# [Problem requirements]
What lines below include the string "processes"? Pick them out and copy them.

• • • • • • •

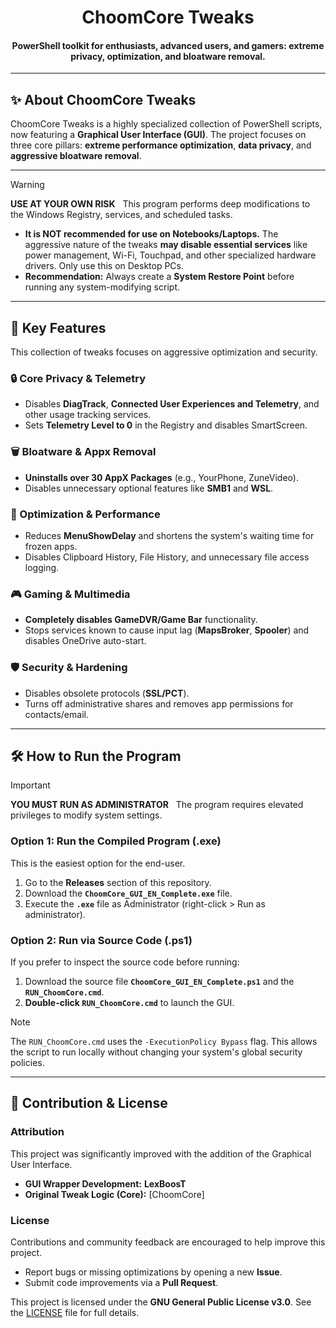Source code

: <div align="center">
  <h1>ChoomCore Tweaks</h1>
</div>

<div align="center">
  <h4>PowerShell toolkit for enthusiasts, advanced users, and gamers: extreme privacy, optimization, and bloatware removal.</h4>
</div>

---

## ✨ About ChoomCore Tweaks

ChoomCore Tweaks is a highly specialized collection of PowerShell scripts, now featuring a **Graphical User Interface (GUI)**. The project focuses on three core pillars: **extreme performance optimization**, **data privacy**, and **aggressive bloatware removal**.

---

> [!WARNING]
> **USE AT YOUR OWN RISK**
> 
> This program performs deep modifications to the Windows Registry, services, and scheduled tasks.
> 
> * **It is NOT recommended for use on Notebooks/Laptops.** The aggressive nature of the tweaks **may disable essential services** like power management, Wi-Fi, Touchpad, and other specialized hardware drivers. Only use this on Desktop PCs.
> * **Recommendation:** Always create a **System Restore Point** before running any system-modifying script.

---

## 🚀 Key Features

This collection of tweaks focuses on aggressive optimization and security.

### 🔒 Core Privacy & Telemetry
* Disables **DiagTrack**, **Connected User Experiences and Telemetry**, and other usage tracking services.
* Sets **Telemetry Level to 0** in the Registry and disables SmartScreen.

### 🗑️ Bloatware & Appx Removal
* **Uninstalls over 30 AppX Packages** (e.g., YourPhone, ZuneVideo).
* Disables unnecessary optional features like **SMB1** and **WSL**.

### 🚀 Optimization & Performance
* Reduces **MenuShowDelay** and shortens the system's waiting time for frozen apps.
* Disables Clipboard History, File History, and unnecessary file access logging.

### 🎮 Gaming & Multimedia
* **Completely disables GameDVR/Game Bar** functionality.
* Stops services known to cause input lag (**MapsBroker**, **Spooler**) and disables OneDrive auto-start.

### 🛡️ Security & Hardening
* Disables obsolete protocols (**SSL/PCT**).
* Turns off administrative shares and removes app permissions for contacts/email.

---

## 🛠️ How to Run the Program

> [!IMPORTANT]
> **YOU MUST RUN AS ADMINISTRATOR**
> 
> The program requires elevated privileges to modify system settings.

### Option 1: Run the Compiled Program (.exe)

This is the easiest option for the end-user.

1.  Go to the **Releases** section of this repository.
2.  Download the **`ChoomCore_GUI_EN_Complete.exe`** file.
3.  Execute the **`.exe`** file as Administrator (right-click > Run as administrator).

### Option 2: Run via Source Code (.ps1)

If you prefer to inspect the source code before running:

1.  Download the source file **`ChoomCore_GUI_EN_Complete.ps1`** and the **`RUN_ChoomCore.cmd`**.
2.  **Double-click `RUN_ChoomCore.cmd`** to launch the GUI.

> [!NOTE]
> The `RUN_ChoomCore.cmd` uses the `-ExecutionPolicy Bypass` flag. This allows the script to run locally without changing your system's global security policies.

---

## 🤝 Contribution & License

### Attribution

This project was significantly improved with the addition of the Graphical User Interface.

* **GUI Wrapper Development:** **LexBoosT**
* **Original Tweak Logic (Core):** [ChoomCore]

### License

Contributions and community feedback are encouraged to help improve this project.

* Report bugs or missing optimizations by opening a new **Issue**.
* Submit code improvements via a **Pull Request**.

This project is licensed under the **GNU General Public License v3.0**. See the [LICENSE](LICENSE) file for full details.
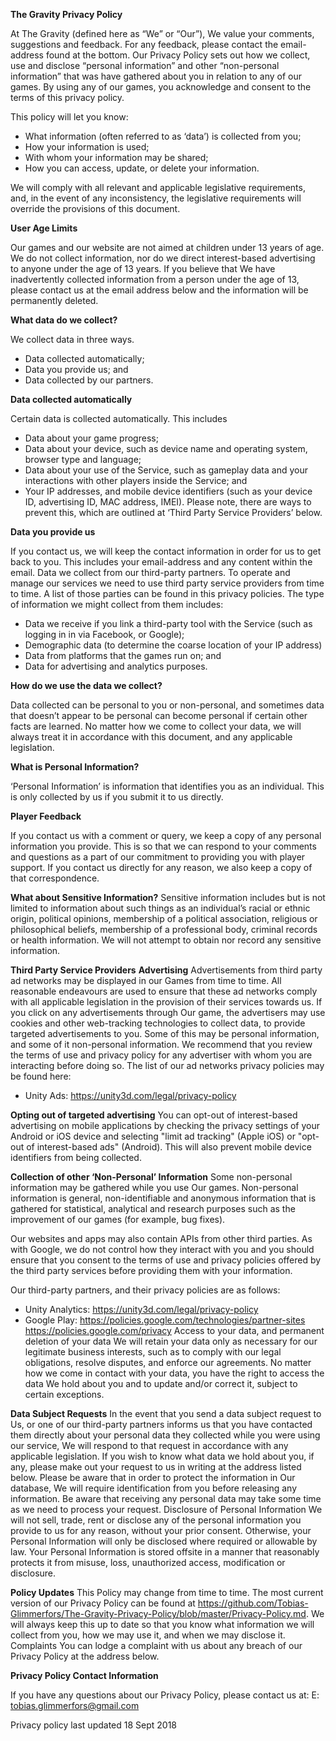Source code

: **The Gravity Privacy Policy**

At The Gravity (defined here as “We” or “Our”), We value your comments, suggestions and feedback. For any feedback, please contact the email-address found at the bottom. Our Privacy Policy sets out how we collect, use and disclose “personal information” and other “non-personal information” that was have gathered about you in relation to any of our games.
By using any of our games, you acknowledge and consent to the terms of this privacy policy.

This policy will let you know:
  * What information (often referred to as ‘data’) is collected from you;
  * How your information is used;
  * With whom your information may be shared;
  * How you can access, update, or delete your information.

We will comply with all relevant and applicable legislative requirements, and, in the event of any inconsistency, the legislative requirements will override the provisions of this document.

**User Age Limits**

Our games and our website are not aimed at children under 13 years of age. We do not collect information, nor do we direct interest-based advertising to anyone under the age of 13 years.
If you believe that We have inadvertently collected information from a person under the age of 13, please contact us at the email address below and the information will be permanently deleted.

**What data do we collect?**

We collect data in three ways.
  * Data collected automatically;
  * Data you provide us; and
  * Data collected by our partners.

**Data collected automatically**

Certain data is collected automatically. This includes
  * Data about your game progress;
  * Data about your device, such as device name and operating system, browser type and language;
  * Data about your use of the Service, such as gameplay data and your interactions with other players inside the Service; and
  * Your IP addresses, and mobile device identifiers (such as your device ID, advertising ID, MAC address, IMEI). Please note, there are ways to prevent this, which are outlined at ‘Third Party Service Providers’ below.

**Data you provide us**

If you contact us, we will keep the contact information in order for us to get back to you. This includes your email-address and any content within the email.
Data we collect from our third-party partners.
To operate and manage our services we need to use third party service providers from time to time. A list of those parties can be found in this privacy policies. The type of information we might collect from them includes:
  * Data we receive if you link a third-party tool with the Service (such as logging in in via Facebook, or Google);
  * Demographic data (to determine the coarse location of your IP address)
  * Data from platforms that the games run on; and
  * Data for advertising and analytics purposes.

**How do we use the data we collect?**

Data collected can be personal to you or non-personal, and sometimes data that doesn’t appear to be personal can become personal if certain other facts are learned. No matter how we come to collect your data, we will always treat it in accordance with this document, and any applicable legislation.

**What is Personal Information?**

‘Personal Information’ is information that identifies you as an individual. This is only collected by us if you submit it to us directly.

**Player Feedback**

If you contact us with a comment or query, we keep a copy of any personal information you provide. This is so that we can respond to your comments and questions as a part of our commitment to providing you with player support. If you contact us directly for any reason, we also keep a copy of that correspondence.

**What about Sensitive Information?**
Sensitive information includes but is not limited to information about such things as an individual’s racial or ethnic origin, political opinions, membership of a political association, religious or philosophical beliefs, membership of a professional body, criminal records or health information.
We will not attempt to obtain nor record any sensitive information.

**Third Party Service Providers**
**Advertising**
Advertisements from third party ad networks may be displayed in our Games from time to time. All reasonable endeavours are used to ensure that these ad networks comply with all applicable legislation in the provision of their services towards us.
If you click on any advertisements through Our game, the advertisers may use cookies and other web-tracking technologies to collect data, to provide targeted advertisements to you. Some of this may be personal information, and some of it non-personal information. We recommend that you review the terms of use and privacy policy for any advertiser with whom you are interacting before doing so.
The list of our ad networks privacy policies may be found here:
  * Unity Ads: https://unity3d.com/legal/privacy-policy

**Opting out of targeted advertising**
You can opt-out of interest-based advertising on mobile applications by checking the privacy settings of your Android or iOS device and selecting "limit ad tracking" (Apple iOS) or "opt-out of interest-based ads" (Android). This will also prevent mobile device identifiers from being collected.

**Collection of other ‘Non-Personal’ Information**
Some non-personal information may be gathered while you use Our games. Non-personal information is general, non-identifiable and anonymous information that is gathered for statistical, analytical and research purposes such as the improvement of our games (for example, bug fixes).

Our websites and apps may also contain APIs from other third parties. As with Google, we do not control how they interact with you and you should ensure that you consent to the terms of use and privacy policies offered by the third party services before providing them with your information.

Our third-party partners, and their privacy policies are as follows:
  * Unity Analytics: https://unity3d.com/legal/privacy-policy
  * Google Play: https://policies.google.com/technologies/partner-sites https://policies.google.com/privacy
Access to your data, and permanent deletion of your data
We will retain your data only as necessary for our legitimate business interests, such as to comply with our legal obligations, resolve disputes, and enforce our agreements.
No matter how we come in contact with your data, you have the right to access the data We hold about you and to update and/or correct it, subject to certain exceptions.

**Data Subject Requests**
In the event that you send a data subject request to Us, or one of our third-party partners informs us that you have contacted them directly about your personal data they collected while you were using our service, We will respond to that request in accordance with any applicable legislation.
If you wish to know what data we hold about you, if any, please make out your request to us in writing at the address listed below. Please be aware that in order to protect the information in Our database, We will require identification from you before releasing any information.
Be aware that receiving any personal data may take some time as we need to process your request.
Disclosure of Personal Information
We will not sell, trade, rent or disclose any of the personal information you provide to us for any reason, without your prior consent. Otherwise, your Personal Information will only be disclosed where required or allowable by law.
Your Personal Information is stored offsite in a manner that reasonably protects it from misuse, loss, unauthorized access, modification or disclosure.

**Policy Updates**
This Policy may change from time to time. The most current version of our Privacy Policy can be found at https://github.com/Tobias-Glimmerfors/The-Gravity-Privacy-Policy/blob/master/Privacy-Policy.md. We will always keep this up to date so that you know what information we will collect from you, how we may use it, and when we may disclose it.
Complaints
You can lodge a complaint with us about any breach of our Privacy Policy at the address below.

**Privacy Policy Contact Information**

If you have any questions about our Privacy Policy, please contact us at:
E: tobias.glimmerfors@gmail.com

Privacy policy last updated 18 Sept 2018
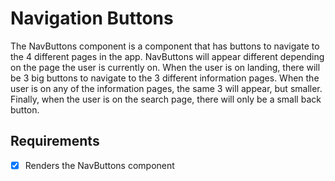 # Navigation Buttons

The NavButtons component is a component that has buttons to navigate to the 4 different pages in the app. NavButtons will appear different depending on the page the user is currently on. When the user is on landing, there will be 3 big buttons to navigate to the 3 different information pages. When the user is on any of the information pages, the same 3 will appear, but smaller. Finally, when the user is on the search page, there will only be a small back button.

## Requirements

* [X] Renders the NavButtons component 

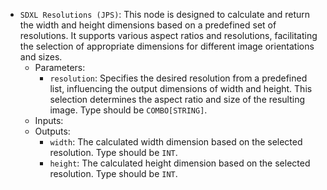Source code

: - `SDXL Resolutions (JPS)`: This node is designed to calculate and return the width and height dimensions based on a predefined set of resolutions. It supports various aspect ratios and resolutions, facilitating the selection of appropriate dimensions for different image orientations and sizes.
    - Parameters:
        - `resolution`: Specifies the desired resolution from a predefined list, influencing the output dimensions of width and height. This selection determines the aspect ratio and size of the resulting image. Type should be `COMBO[STRING]`.
    - Inputs:
    - Outputs:
        - `width`: The calculated width dimension based on the selected resolution. Type should be `INT`.
        - `height`: The calculated height dimension based on the selected resolution. Type should be `INT`.
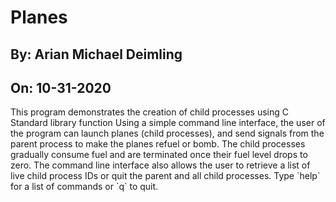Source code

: <h1>Planes</h1>
<h2>By: Arian Michael Deimling</h2>
<h2>On: 10-31-2020</h2>
<p>This program demonstrates the creation of child processes using C Standard library function 
Using a simple command line interface, the user of the program can
launch planes (child processes), and send signals from the parent
process to make the planes refuel or bomb. The child processes 
gradually consume fuel and are terminated once their fuel level
drops to zero. The command line interface also allows the user to
retrieve a list of live child process IDs or quit the parent and 
all child processes. Type `help` for a list of commands or `q` to 
quit.
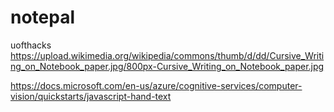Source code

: # notepal
uofthacks
https://upload.wikimedia.org/wikipedia/commons/thumb/d/dd/Cursive_Writing_on_Notebook_paper.jpg/800px-Cursive_Writing_on_Notebook_paper.jpg


https://docs.microsoft.com/en-us/azure/cognitive-services/computer-vision/quickstarts/javascript-hand-text
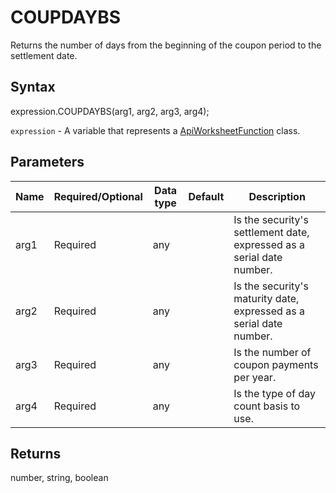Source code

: # COUPDAYBS

Returns the number of days from the beginning of the coupon period to the settlement date.

## Syntax

expression.COUPDAYBS(arg1, arg2, arg3, arg4);

`expression` - A variable that represents a [ApiWorksheetFunction](../ApiWorksheetFunction.md) class.

## Parameters

| **Name** | **Required/Optional** | **Data type** | **Default** | **Description** |
| ------------- | ------------- | ------------- | ------------- | ------------- |
| arg1 | Required | any |  | Is the security's settlement date, expressed as a serial date number. |
| arg2 | Required | any |  | Is the security's maturity date, expressed as a serial date number. |
| arg3 | Required | any |  | Is the number of coupon payments per year. |
| arg4 | Required | any |  | Is the type of day count basis to use. |

## Returns

number, string, boolean
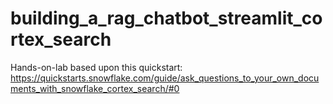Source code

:# building_a_rag_chatbot_streamlit_cortex_search

Hands-on-lab based upon this quickstart:
https://quickstarts.snowflake.com/guide/ask_questions_to_your_own_documents_with_snowflake_cortex_search/#0
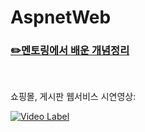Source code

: # AspnetWeb

### [✏️멘토링에서 배운 개념정리](https://github.com/jiye21/AspnetWeb/wiki/%EB%A9%98%ED%86%A0%EB%A7%81-%EA%B0%9C%EB%85%90%EC%A0%95%EB%A6%AC)
<br>

쇼핑몰, 게시판 웹서비스 시연영상: <br>

[![Video Label](http://img.youtube.com/vi/ucaZ2-k5Smo/0.jpg)](https://youtu.be/ucaZ2-k5Smo)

• • • • • • •

# [Response to the exercise]
<p>This program demonstrates the creation of child processes using C Standard library function 
launch planes (child processes), and send signals from the parent
process to make the planes refuel or bomb. The child processes 
all child processes. Type `help` for a list of commands or `q` to 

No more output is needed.